AUGUSTA — City councilors plan to meet Thursday to consider appointing a new director of the Augusta Civic Center and to recognize the developer who converted the vacant former Cony flatiron building into senior housing.

Earl Kingsbury, former assistant and current interim director of the Augusta Civic Center, is City Manager William Bridgeo’s choice to take over as director at the city-owned facility.

If Bridgeo’s nomination of Kingsbury is confirmed by councilors at their 7 p.m. meeting at Augusta City Center, Kingsbury will succeed Dana Colwill, who stepped down July 16 after 19 years at the entertainment, sports, convention and meeting center.

Bridgeo said Kingsbury is well qualified for the job and was endorsed by Colwill, other civic center employees and members of the business community.

Under the Augusta City Charter, the manager appoints department heads, such as the civic center director, with those appointments subject to a confirmation vote by city councilors.

Bridgeo said he has discussed the appointment with councilors in executive session, where he said the nomination got a warm reception.

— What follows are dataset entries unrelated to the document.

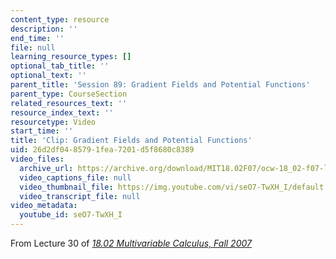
 ```yaml
---
content_type: resource
description: ''
end_time: ''
file: null
learning_resource_types: []
optional_tab_title: ''
optional_text: ''
parent_title: 'Session 89: Gradient Fields and Potential Functions'
parent_type: CourseSection
related_resources_text: ''
resource_index_text: ''
resourcetype: Video
start_time: ''
title: 'Clip: Gradient Fields and Potential Functions'
uid: 26d2df04-8579-1fea-7201-d5f8680c8389
video_files:
  archive_url: https://archive.org/download/MIT18.02F07/ocw-18_02-f07-lec30_300k.mp4
  video_captions_file: null
  video_thumbnail_file: https://img.youtube.com/vi/seO7-TwXH_I/default.jpg
  video_transcript_file: null
video_metadata:
  youtube_id: seO7-TwXH_I
---
```


From Lecture 30 of [_18.02 Multivariable Calculus, Fall 2007_](/courses/18-02-multivariable-calculus-fall-2007/pages/video-lectures)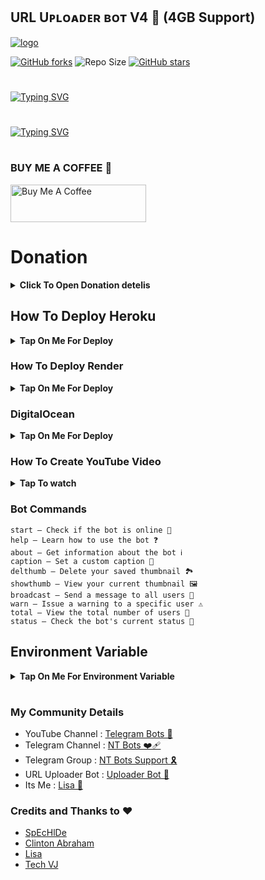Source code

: ## URL Uᴘʟᴏᴀᴅᴇʀ ʙᴏᴛ V4 🚀 (4GB Support)


[![logo](https://graph.org/file/a7af2d3ece56bbb1297aa.jpg)](https://telegram.dog/UploadLinkToFileBot)

[![GitHub forks](https://img.shields.io/github/forks/LISA-KOREA/UPLOADER-BOT-V4?&style=flat-square&logo=github)](https://github.com/LISA-KOREA/UPLOADER-BOT-V4/fork)
![Repo Size](https://img.shields.io/github/repo-size/LISA-KOREA/UPLOADER-BOT-V4?&style=flat-square&logo=github)
[![GitHub stars](https://img.shields.io/github/stars/LISA-KOREA/UPLOADER-BOT-V4?&style=flat-square&logo=github)](https://github.com/LISA-KOREA/UPLOADER-BOT-V4/stargazers)

#
<a href="https://github.com/LISA-KOREA"><img src="https://readme-typing-svg.herokuapp.com?font=Fira+Code&weight=47000&size=40&pause=1000&color=063EFF&random=false&width=750&lines=WELCOME+TO+URL+UPLOADER+BOT+V4+%F0%9F%9A%80;MADE+BY+%40NT_BOT_CHANNEL+;FOLLOW+ME+%E2%9D%A4%EF%B8%8F" alt="Typing SVG" /></a>
#

#
<a href="https://github.com/LISA-KOREA"><img src="https://readme-typing-svg.herokuapp.com?font=Fira+Code&weight=47000&size=40&pause=1000&color=FF0000&random=false&width=500&height=55&lines=GIVE+ME+A+STAR" alt="Typing SVG" /></a>

#

### BUY ME A COFFEE 🥹
<a href="https://www.buymeacoffee.com/lisakorean" target="_blank"><img src="https://cdn.buymeacoffee.com/buttons/v2/arial-yellow.png" alt="Buy Me A Coffee" style="height: 60px !important;width: 217px !important;" ></a>


# Donation
<b><details><summary>Click To Open Donation detelis</summary>

## Support This Project

[![Donate](https://img.shields.io/badge/Donate-Support%20via%20UPI%2FPayPal-blue.svg?style=flat-square)](#support-this-project)

[![Support the Project](https://i.imgur.com/Oy4F8fM.png)](#support-this-project)

Maintaining and improving this project takes time and resources. If you find this repository helpful, consider supporting its development. Every contribution helps!

### Payment Methods

- **UPI / GPay / Paytm / PhonePe**
- **PayPal** (International)
- **Credit/Debit Cards** (via PayPal)
- **Cryptocurrency**: Bitcoin, Tron (TRC20)
- **Payeer**

### Payment Details

- **UPI ID**: `jobinjustin2002-1@okaxis`  
- **Bitcoin**: `1DPtf1xkq7aBriCBwDHNydSfzQT2PccFmj`  
- **Tron (TRC20)**: `THPYzzchV2fssaw5RE4TxL8NxJpfctw46J`  
- **Payeer**: `P1113797003`  
- **PayPal**: [Click to Pay](#) *(Insert your PayPal link here)*

---

### Contact

**[@JOBIN_JUSTIN](https://t.me/JOBIN_JUSTIN)** on Telegram

</b>
</details>

## How To Deploy Heroku

<b><details><summary>Tap On Me For Deploy</summary>

#

  ㅤ ㅤ   ㅤ <a href="https://github.com/LISA-KOREA/UPLOADER-BOT-V4/fork"><img alt="Fork and deploy" src="https://img.shields.io/badge/-Fork%20And%20Deploy-black?style=for-the-badge&logo=github&logoColor=white"/></a> 

#
  ㅤ<a href="https://dashboard.heroku.com/new?template=https%3A%2F%2Fgithub.com%2FLISA-KOREA%2FUPLOADER-BOT-V4"><img alt="heroku" src="https://img.shields.io/badge/-Deploy%20To%20Heroku-purple?style=for-the-badge&logo=heroku&logoColor=white"/></a> 

</b>
</details>

### How To Deploy Render

<b><details><summary>Tap On Me For Deploy</summary>

- Runtime : `Python 3`
- Build Command : `pip install -r requirements.txt`
- Start Command : `gunicorn app:app & python3 bot.py`
- Go to https://uptimerobot.com/ and add a monitor to keep your bot alive
- Use these settings when adding a monitor

![](https://graph.org/file/899036d51bcd4defaa34e.jpg)



</b>
</details>

### DigitalOcean
<b><details><summary>Tap On Me For Deploy</summary>

- Run Command : `gunicorn app:app & python3 bot.py`
- Worker : `python3 bot.py`


</b>
</details>

### How To Create YouTube Video

<b><details><summary>Tap To watch</summary>

### Heroku Video
<a href="https://youtu.be/oIUXoIk59dU?feature=shared"><img alt="how to create" src="https://img.shields.io/badge/-YouTube-red?style=for-the-badge&logo=youtube&logoColor=white"/></a> 

### Render Video
<a href="https://youtu.be/NYvMsC5Y_oI?feature=shared"><img alt="how to create" src="https://img.shields.io/badge/-YouTube-red?style=for-the-badge&logo=youtube&logoColor=white"/></a>

### DigitalOcean
<a href="https://youtu.be/pp2uB8lXqmQ?si=WtSco2lWTDQWA0fU"><img alt="how to create" src="https://img.shields.io/badge/-YouTube-red?style=for-the-badge&logo=youtube&logoColor=white"/></a>

</b>
</details>



### Bot Commands 
```
start – Check if the bot is online 🔔
help – Learn how to use the bot ❓
about – Get information about the bot ℹ️
caption – Set a custom caption 📝
delthumb – Delete your saved thumbnail 🏞️
showthumb – View your current thumbnail 🖼️
broadcast – Send a message to all users 📢
warn – Issue a warning to a specific user ⚠️
total – View the total number of users 👥
status – Check the bot's current status 🚀
```

## Environment Variable

<b><details><summary>Tap On Me For Environment Variable</summary>

* `APP_ID` Get it From mytelegram.org

* `API_HASH` Get it From mytelegram.org

* `BOT_TOKEN` Get it from [@Botfather](https://t.me/botfather)

* `DATABASE_URL` Get It From MongoDB Web
Check How To Make MONGODB URL or [YouTube](https://youtu.be/VudXkbirhM8?feature=shared)

* `OWNER_ID` Your telegram I'd use this bot [@UploadLinkToFileBot](https://telegram.dog/UploadLinkToFileBot) and use `/info`

* `BOT_USERNAME` Add your bot username

* `LOG_CHANNEL` Create a Private Channel and Send Any Message To That Channel and Forward to [@MissRose_bot](https://t.me/MissRose_bot) to Get Channel Id

* `UPDATES_CHANNEL` Get it From [@MissRose_bot](https://t.me/MissRose_bot)

* `SESSION_STR` Add your premium user session or skip (4GB)

##### Shortlink settings

* `TRUE_OR_FALSE` Set `False` off else `True`

*  `SHORT_API` Add your shortner api

*  `SHORT_DOMAIN` Add your shortlink domain like `shortlink.com`

*  `VERIFICATION` Add your verification video link
</b>
</details>

#

### My Community Details

- YouTube Channel : [Telegram Bots 🤖](https://youtube.com/@NTBOT?feature=shared)
- Telegram Channel : [NT Bots ❤️‍🩹](https://t.me/NT_BOT_CHANNEL)
- Telegram Group : [NT Bots Support 🎗️](https://t.me/NT_BOTS_SUPPORT)
- URL Uploader Bot : [Uploader Bot 🚀](https://t.me/UploadLinkToFileBot)
- Its Me : [Lisa 👑](https://t.me/LISA_FAN_LK)


### Credits and Thanks to ❤️

* [SpEcHlDe](https://github.com/SpEcHiDe)
* [Clinton Abraham](https://github.com/Clinton-Abraham)
* [Lisa](https://github.com/LISA-KOREA)
* [Tech VJ](https://github.com/VJBots)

Kingsbury, 52, has lived in Augusta for 27 years. His wife, Lorraine, is a teacher in Vassalboro. His son, Kevin, 19, is a student at Virginia Tech.

Also at Thursday’s meeting, Mayor David Rollins is expected to present a Mayor’s Recognition of Excellence Award to Cynthia Taylor, president of Housing Initiatives of New England, in recognition of her work restoring the historic former Cony flatiron building and converting it into apartments for residents 55 and older.

The old Cony flatiron building, built in 1926, is still owned by the city but was turned over for Taylor to redevelop into housing on a 49-year lease for $1 a year.

City officials struggled for years to find a developer willing to take on finding a new use for the old, distinctively shaped building overlooking Cony Circle. During that time, the city spent about $75,000 a year to heat and maintain the vacant former school, expenses it won’t have with the building in Taylor’s hands.

The flatiron, now dubbed Cony Flatiron Senior Residence, opened to residents last month.

Taylor and Housing Initiatives of New England also renovated the city’s former city hall into senior housing, creating the Inn at City Hall in 2000.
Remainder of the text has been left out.